*Available data*
□ □ □

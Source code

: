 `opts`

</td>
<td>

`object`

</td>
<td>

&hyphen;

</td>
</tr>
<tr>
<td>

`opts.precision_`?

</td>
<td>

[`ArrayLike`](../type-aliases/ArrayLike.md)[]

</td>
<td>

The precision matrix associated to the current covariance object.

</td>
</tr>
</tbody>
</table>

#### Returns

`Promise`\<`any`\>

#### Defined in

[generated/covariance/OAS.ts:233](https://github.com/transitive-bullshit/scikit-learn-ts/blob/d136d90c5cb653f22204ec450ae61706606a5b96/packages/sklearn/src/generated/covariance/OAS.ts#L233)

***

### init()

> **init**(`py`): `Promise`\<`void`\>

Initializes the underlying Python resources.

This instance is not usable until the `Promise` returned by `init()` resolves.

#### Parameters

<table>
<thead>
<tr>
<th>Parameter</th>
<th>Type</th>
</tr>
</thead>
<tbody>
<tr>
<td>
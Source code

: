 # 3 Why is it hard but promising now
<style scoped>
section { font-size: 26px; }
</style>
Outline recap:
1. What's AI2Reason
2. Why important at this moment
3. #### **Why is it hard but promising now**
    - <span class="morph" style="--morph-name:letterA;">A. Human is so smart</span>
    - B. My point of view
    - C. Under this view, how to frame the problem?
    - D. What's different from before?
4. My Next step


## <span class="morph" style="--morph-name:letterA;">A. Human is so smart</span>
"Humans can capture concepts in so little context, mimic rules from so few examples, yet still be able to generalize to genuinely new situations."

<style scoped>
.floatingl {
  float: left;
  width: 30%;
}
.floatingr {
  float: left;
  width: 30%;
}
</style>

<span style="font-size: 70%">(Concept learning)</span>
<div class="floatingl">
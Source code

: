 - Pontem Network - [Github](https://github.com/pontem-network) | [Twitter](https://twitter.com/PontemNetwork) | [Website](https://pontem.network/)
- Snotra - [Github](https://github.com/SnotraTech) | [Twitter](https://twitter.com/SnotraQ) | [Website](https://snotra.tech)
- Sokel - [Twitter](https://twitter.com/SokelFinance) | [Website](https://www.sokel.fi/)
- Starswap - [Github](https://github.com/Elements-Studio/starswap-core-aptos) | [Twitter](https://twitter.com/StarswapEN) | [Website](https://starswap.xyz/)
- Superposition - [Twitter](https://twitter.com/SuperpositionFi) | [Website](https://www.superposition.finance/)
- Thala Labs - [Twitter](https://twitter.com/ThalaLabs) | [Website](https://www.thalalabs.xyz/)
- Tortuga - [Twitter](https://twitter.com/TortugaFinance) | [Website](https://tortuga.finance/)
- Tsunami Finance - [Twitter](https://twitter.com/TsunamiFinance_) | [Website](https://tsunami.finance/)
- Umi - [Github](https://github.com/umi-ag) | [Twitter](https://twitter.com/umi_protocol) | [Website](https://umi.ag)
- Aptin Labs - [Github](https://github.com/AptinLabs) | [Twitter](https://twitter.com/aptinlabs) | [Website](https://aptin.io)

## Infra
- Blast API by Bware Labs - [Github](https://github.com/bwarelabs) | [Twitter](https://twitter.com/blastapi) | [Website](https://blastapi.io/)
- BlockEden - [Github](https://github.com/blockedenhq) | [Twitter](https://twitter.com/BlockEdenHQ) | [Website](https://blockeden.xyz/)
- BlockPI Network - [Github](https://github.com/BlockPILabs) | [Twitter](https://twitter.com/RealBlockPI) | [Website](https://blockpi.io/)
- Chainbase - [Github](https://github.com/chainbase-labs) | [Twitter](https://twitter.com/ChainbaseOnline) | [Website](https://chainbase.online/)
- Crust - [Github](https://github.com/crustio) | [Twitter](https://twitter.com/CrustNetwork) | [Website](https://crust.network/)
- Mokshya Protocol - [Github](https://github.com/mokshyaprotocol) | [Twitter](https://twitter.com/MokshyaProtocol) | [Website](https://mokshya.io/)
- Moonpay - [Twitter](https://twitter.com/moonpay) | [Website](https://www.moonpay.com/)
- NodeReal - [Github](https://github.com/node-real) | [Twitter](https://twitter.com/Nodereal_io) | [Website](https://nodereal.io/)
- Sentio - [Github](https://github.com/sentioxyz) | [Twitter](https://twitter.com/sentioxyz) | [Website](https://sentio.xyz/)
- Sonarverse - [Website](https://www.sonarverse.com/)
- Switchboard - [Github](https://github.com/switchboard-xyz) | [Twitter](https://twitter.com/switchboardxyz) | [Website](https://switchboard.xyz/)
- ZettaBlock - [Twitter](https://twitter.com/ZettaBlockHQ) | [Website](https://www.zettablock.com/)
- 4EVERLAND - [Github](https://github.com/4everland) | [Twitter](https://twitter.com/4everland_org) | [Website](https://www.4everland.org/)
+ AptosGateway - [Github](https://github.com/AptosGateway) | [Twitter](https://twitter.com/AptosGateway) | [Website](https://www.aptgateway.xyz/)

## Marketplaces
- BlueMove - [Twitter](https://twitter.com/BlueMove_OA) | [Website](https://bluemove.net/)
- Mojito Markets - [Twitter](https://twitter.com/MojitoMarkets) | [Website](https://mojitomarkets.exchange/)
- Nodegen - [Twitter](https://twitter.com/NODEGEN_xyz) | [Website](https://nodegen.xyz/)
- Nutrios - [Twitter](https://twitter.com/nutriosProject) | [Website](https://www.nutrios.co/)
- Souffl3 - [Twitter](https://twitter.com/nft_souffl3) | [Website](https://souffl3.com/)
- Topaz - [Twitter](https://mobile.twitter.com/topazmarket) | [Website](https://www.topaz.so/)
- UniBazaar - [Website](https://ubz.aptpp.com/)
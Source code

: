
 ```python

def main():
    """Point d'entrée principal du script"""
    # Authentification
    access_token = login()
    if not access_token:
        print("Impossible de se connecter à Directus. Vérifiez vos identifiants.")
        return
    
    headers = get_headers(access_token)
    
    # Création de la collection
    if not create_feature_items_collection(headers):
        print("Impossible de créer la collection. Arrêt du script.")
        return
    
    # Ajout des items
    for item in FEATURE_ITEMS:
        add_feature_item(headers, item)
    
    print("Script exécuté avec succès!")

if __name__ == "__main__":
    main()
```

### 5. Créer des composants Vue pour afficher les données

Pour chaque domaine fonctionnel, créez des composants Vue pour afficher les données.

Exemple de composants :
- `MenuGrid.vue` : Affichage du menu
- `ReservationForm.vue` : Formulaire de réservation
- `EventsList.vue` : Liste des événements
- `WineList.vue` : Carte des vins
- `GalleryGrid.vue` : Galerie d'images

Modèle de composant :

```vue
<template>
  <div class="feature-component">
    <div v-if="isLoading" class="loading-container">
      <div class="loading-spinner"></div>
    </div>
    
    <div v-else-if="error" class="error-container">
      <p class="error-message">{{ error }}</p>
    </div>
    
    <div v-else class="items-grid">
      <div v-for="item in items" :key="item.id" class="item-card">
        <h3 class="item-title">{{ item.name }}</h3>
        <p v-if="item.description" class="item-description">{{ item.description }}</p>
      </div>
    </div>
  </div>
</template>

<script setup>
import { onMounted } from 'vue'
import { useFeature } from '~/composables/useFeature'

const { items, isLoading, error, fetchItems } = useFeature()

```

□ □ □

Please type the entries above out again exactly.

Source code

: `opts`

</td>
<td>

`object`

</td>
<td>

&hyphen;

</td>
</tr>
<tr>
<td>

`opts.precision_`?

</td>
<td>

[`ArrayLike`](../type-aliases/ArrayLike.md)[]

</td>
<td>

The precision matrix associated to the current covariance object.

</td>
</tr>
</tbody>
</table>

#### Returns

`Promise`\<`any`\>

#### Defined in

[generated/covariance/OAS.ts:233](https://github.com/transitive-bullshit/scikit-learn-ts/blob/d136d90c5cb653f22204ec450ae61706606a5b96/packages/sklearn/src/generated/covariance/OAS.ts#L233)

***

### init()

> **init**(`py`): `Promise`\<`void`\>

Initializes the underlying Python resources.

This instance is not usable until the `Promise` returned by `init()` resolves.

#### Parameters

<table>
<thead>
<tr>
<th>Parameter</th>
<th>Type</th>
</tr>
</thead>
<tbody>
<tr>
<td>
Source code

: # 3 Why is it hard but promising now
<style scoped>
section { font-size: 26px; }
</style>
Outline recap:
1. What's AI2Reason
2. Why important at this moment
3. #### **Why is it hard but promising now**
    - <span class="morph" style="--morph-name:letterA;">A. Human is so smart</span>
    - B. My point of view
    - C. Under this view, how to frame the problem?
    - D. What's different from before?
4. My Next step


## <span class="morph" style="--morph-name:letterA;">A. Human is so smart</span>
"Humans can capture concepts in so little context, mimic rules from so few examples, yet still be able to generalize to genuinely new situations."

<style scoped>
.floatingl {
  float: left;
  width: 30%;
}
.floatingr {
  float: left;
  width: 30%;
}
</style>

<span style="font-size: 70%">(Concept learning)</span>
<div class="floatingl">
Source code

: - Pontem Network - [Github](https://github.com/pontem-network) | [Twitter](https://twitter.com/PontemNetwork) | [Website](https://pontem.network/)
- Snotra - [Github](https://github.com/SnotraTech) | [Twitter](https://twitter.com/SnotraQ) | [Website](https://snotra.tech)
- Sokel - [Twitter](https://twitter.com/SokelFinance) | [Website](https://www.sokel.fi/)
- Starswap - [Github](https://github.com/Elements-Studio/starswap-core-aptos) | [Twitter](https://twitter.com/StarswapEN) | [Website](https://starswap.xyz/)
- Superposition - [Twitter](https://twitter.com/SuperpositionFi) | [Website](https://www.superposition.finance/)
- Thala Labs - [Twitter](https://twitter.com/ThalaLabs) | [Website](https://www.thalalabs.xyz/)
- Tortuga - [Twitter](https://twitter.com/TortugaFinance) | [Website](https://tortuga.finance/)
- Tsunami Finance - [Twitter](https://twitter.com/TsunamiFinance_) | [Website](https://tsunami.finance/)
- Umi - [Github](https://github.com/umi-ag) | [Twitter](https://twitter.com/umi_protocol) | [Website](https://umi.ag)
- Aptin Labs - [Github](https://github.com/AptinLabs) | [Twitter](https://twitter.com/aptinlabs) | [Website](https://aptin.io)

## Infra
- Blast API by Bware Labs - [Github](https://github.com/bwarelabs) | [Twitter](https://twitter.com/blastapi) | [Website](https://blastapi.io/)
- BlockEden - [Github](https://github.com/blockedenhq) | [Twitter](https://twitter.com/BlockEdenHQ) | [Website](https://blockeden.xyz/)
- BlockPI Network - [Github](https://github.com/BlockPILabs) | [Twitter](https://twitter.com/RealBlockPI) | [Website](https://blockpi.io/)
- Chainbase - [Github](https://github.com/chainbase-labs) | [Twitter](https://twitter.com/ChainbaseOnline) | [Website](https://chainbase.online/)
- Crust - [Github](https://github.com/crustio) | [Twitter](https://twitter.com/CrustNetwork) | [Website](https://crust.network/)
- Mokshya Protocol - [Github](https://github.com/mokshyaprotocol) | [Twitter](https://twitter.com/MokshyaProtocol) | [Website](https://mokshya.io/)
- Moonpay - [Twitter](https://twitter.com/moonpay) | [Website](https://www.moonpay.com/)
- NodeReal - [Github](https://github.com/node-real) | [Twitter](https://twitter.com/Nodereal_io) | [Website](https://nodereal.io/)
- Sentio - [Github](https://github.com/sentioxyz) | [Twitter](https://twitter.com/sentioxyz) | [Website](https://sentio.xyz/)
- Sonarverse - [Website](https://www.sonarverse.com/)
- Switchboard - [Github](https://github.com/switchboard-xyz) | [Twitter](https://twitter.com/switchboardxyz) | [Website](https://switchboard.xyz/)
- ZettaBlock - [Twitter](https://twitter.com/ZettaBlockHQ) | [Website](https://www.zettablock.com/)
- 4EVERLAND - [Github](https://github.com/4everland) | [Twitter](https://twitter.com/4everland_org) | [Website](https://www.4everland.org/)
+ AptosGateway - [Github](https://github.com/AptosGateway) | [Twitter](https://twitter.com/AptosGateway) | [Website](https://www.aptgateway.xyz/)

## Marketplaces
- BlueMove - [Twitter](https://twitter.com/BlueMove_OA) | [Website](https://bluemove.net/)
- Mojito Markets - [Twitter](https://twitter.com/MojitoMarkets) | [Website](https://mojitomarkets.exchange/)
- Nodegen - [Twitter](https://twitter.com/NODEGEN_xyz) | [Website](https://nodegen.xyz/)
- Nutrios - [Twitter](https://twitter.com/nutriosProject) | [Website](https://www.nutrios.co/)
- Souffl3 - [Twitter](https://twitter.com/nft_souffl3) | [Website](https://souffl3.com/)
- Topaz - [Twitter](https://mobile.twitter.com/topazmarket) | [Website](https://www.topaz.so/)
- UniBazaar - [Website](https://ubz.aptpp.com/)
Source code

:
 ```python

def main():
    """Point d'entrée principal du script"""
    # Authentification
    access_token = login()
    if not access_token:
        print("Impossible de se connecter à Directus. Vérifiez vos identifiants.")
        return
    
    headers = get_headers(access_token)
    
    # Création de la collection
    if not create_feature_items_collection(headers):
        print("Impossible de créer la collection. Arrêt du script.")
        return
    
    # Ajout des items
    for item in FEATURE_ITEMS:
        add_feature_item(headers, item)
    
    print("Script exécuté avec succès!")

if __name__ == "__main__":
    main()
```

### 5. Créer des composants Vue pour afficher les données

Pour chaque domaine fonctionnel, créez des composants Vue pour afficher les données.

Exemple de composants :
- `MenuGrid.vue` : Affichage du menu
- `ReservationForm.vue` : Formulaire de réservation
- `EventsList.vue` : Liste des événements
- `WineList.vue` : Carte des vins
- `GalleryGrid.vue` : Galerie d'images

Modèle de composant :

```vue
<template>
  <div class="feature-component">
    <div v-if="isLoading" class="loading-container">
      <div class="loading-spinner"></div>
    </div>
    
    <div v-else-if="error" class="error-container">
      <p class="error-message">{{ error }}</p>
    </div>
    
    <div v-else class="items-grid">
      <div v-for="item in items" :key="item.id" class="item-card">
        <h3 class="item-title">{{ item.name }}</h3>
        <p v-if="item.description" class="item-description">{{ item.description }}</p>
      </div>
    </div>
  </div>
</template>

<script setup>
import { onMounted } from 'vue'
import { useFeature } from '~/composables/useFeature'

const { items, isLoading, error, fetchItems } = useFeature()

```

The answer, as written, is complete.